> [Records from a collection]:
* * * * * * *

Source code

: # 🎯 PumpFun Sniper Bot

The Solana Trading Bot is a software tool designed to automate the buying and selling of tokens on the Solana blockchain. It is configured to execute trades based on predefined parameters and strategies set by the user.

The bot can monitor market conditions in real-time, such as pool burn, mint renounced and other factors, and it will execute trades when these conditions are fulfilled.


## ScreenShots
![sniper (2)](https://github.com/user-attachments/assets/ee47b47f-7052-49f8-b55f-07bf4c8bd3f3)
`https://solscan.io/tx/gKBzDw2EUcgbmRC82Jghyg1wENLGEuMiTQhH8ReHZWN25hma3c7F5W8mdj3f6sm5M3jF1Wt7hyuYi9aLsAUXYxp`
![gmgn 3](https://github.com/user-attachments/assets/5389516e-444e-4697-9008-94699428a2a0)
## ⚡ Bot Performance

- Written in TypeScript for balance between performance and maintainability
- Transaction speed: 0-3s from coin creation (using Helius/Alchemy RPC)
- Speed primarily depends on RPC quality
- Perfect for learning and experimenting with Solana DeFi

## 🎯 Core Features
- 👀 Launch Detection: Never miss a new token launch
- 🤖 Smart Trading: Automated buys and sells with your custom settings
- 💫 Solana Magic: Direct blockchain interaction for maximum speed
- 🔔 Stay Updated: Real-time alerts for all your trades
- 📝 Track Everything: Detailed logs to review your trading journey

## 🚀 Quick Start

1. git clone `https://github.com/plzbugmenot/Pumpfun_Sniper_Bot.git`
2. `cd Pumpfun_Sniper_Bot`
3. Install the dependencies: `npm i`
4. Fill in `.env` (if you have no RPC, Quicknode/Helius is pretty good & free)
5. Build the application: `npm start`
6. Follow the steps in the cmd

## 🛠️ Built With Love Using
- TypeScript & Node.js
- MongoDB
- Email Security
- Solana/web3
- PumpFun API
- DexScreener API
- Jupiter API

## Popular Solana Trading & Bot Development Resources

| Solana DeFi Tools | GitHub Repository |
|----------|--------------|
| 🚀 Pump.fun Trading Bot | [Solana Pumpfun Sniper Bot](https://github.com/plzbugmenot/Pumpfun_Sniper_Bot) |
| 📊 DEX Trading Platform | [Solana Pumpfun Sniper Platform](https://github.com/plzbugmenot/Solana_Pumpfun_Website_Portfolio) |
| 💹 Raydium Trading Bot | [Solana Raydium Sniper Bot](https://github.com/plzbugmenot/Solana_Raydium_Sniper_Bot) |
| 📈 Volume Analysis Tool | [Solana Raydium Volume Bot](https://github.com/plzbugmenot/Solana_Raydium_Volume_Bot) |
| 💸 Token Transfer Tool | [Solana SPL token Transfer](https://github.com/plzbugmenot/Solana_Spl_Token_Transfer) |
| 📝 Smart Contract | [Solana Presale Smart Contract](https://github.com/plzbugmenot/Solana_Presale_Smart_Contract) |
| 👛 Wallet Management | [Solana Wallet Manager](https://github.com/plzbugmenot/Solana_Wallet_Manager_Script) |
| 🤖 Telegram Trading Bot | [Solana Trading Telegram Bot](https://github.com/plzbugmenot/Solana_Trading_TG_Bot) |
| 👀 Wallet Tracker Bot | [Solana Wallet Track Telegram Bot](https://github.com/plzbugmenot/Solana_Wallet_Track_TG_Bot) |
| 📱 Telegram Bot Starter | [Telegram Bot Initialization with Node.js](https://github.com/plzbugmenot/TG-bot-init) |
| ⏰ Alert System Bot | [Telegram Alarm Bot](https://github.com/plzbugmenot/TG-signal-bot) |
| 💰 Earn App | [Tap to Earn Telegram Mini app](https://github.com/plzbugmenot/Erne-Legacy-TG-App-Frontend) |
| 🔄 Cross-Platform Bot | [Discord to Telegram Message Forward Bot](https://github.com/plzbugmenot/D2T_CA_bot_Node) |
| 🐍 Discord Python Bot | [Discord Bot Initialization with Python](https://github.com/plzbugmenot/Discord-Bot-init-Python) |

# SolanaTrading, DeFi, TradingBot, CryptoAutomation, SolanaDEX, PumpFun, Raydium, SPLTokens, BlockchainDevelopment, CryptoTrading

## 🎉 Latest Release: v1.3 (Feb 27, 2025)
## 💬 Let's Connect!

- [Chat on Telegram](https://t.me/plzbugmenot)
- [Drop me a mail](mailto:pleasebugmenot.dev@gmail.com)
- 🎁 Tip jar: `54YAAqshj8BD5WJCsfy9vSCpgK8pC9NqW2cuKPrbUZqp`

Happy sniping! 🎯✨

* * * * * * *

> [Work instructions]:
Find "5. Build the" in the entries above and copy that whole line exactly, then each line after it through the line that contains "## Popular Solana".

> [Worked solution]:
5. Build the application: `npm start`
6. Follow the steps in the cmd

## 🛠️ Built With Love Using
- TypeScript & Node.js
- MongoDB
- Email Security
- Solana/web3
- PumpFun API
- DexScreener API
- Jupiter API

## Popular Solana Trading & Bot Development Resources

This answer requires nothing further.